▶ _Dataset records_

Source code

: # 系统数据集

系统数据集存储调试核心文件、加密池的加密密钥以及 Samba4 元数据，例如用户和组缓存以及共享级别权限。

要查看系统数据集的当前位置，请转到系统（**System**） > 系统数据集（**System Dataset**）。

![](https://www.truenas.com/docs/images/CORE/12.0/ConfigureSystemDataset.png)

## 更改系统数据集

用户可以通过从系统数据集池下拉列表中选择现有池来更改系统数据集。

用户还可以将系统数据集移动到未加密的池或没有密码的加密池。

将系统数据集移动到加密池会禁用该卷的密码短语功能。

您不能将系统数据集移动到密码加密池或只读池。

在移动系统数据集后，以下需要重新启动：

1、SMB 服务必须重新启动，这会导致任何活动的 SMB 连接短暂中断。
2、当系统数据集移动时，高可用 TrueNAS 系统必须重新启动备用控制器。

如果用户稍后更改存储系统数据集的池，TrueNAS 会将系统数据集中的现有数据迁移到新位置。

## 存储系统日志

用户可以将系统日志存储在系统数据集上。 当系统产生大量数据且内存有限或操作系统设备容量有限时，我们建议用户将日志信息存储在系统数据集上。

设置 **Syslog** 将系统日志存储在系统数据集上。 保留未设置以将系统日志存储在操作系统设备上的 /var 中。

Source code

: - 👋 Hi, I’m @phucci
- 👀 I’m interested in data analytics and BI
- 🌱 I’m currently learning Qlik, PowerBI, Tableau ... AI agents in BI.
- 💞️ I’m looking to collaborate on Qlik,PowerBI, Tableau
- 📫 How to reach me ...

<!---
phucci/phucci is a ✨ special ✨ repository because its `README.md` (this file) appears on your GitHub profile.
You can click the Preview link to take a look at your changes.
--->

▶ _Instructions to follow_
In the records above, find the line with "系统数据集存储调试核心文件、加密池的加密密钥以及 Samba4 元数据，例如用户和组缓存以及共享级别权限。"; write out exactly that line and each one after it, stopping after the line with "您不能将系统数据集移动到密码加密池或只读池。".

▶ _Response_
系统数据集存储调试核心文件、加密池的加密密钥以及 Samba4 元数据，例如用户和组缓存以及共享级别权限。

要查看系统数据集的当前位置，请转到系统（**System**） > 系统数据集（**System Dataset**）。

![](https://www.truenas.com/docs/images/CORE/12.0/ConfigureSystemDataset.png)

## 更改系统数据集

用户可以通过从系统数据集池下拉列表中选择现有池来更改系统数据集。

用户还可以将系统数据集移动到未加密的池或没有密码的加密池。

将系统数据集移动到加密池会禁用该卷的密码短语功能。

您不能将系统数据集移动到密码加密池或只读池。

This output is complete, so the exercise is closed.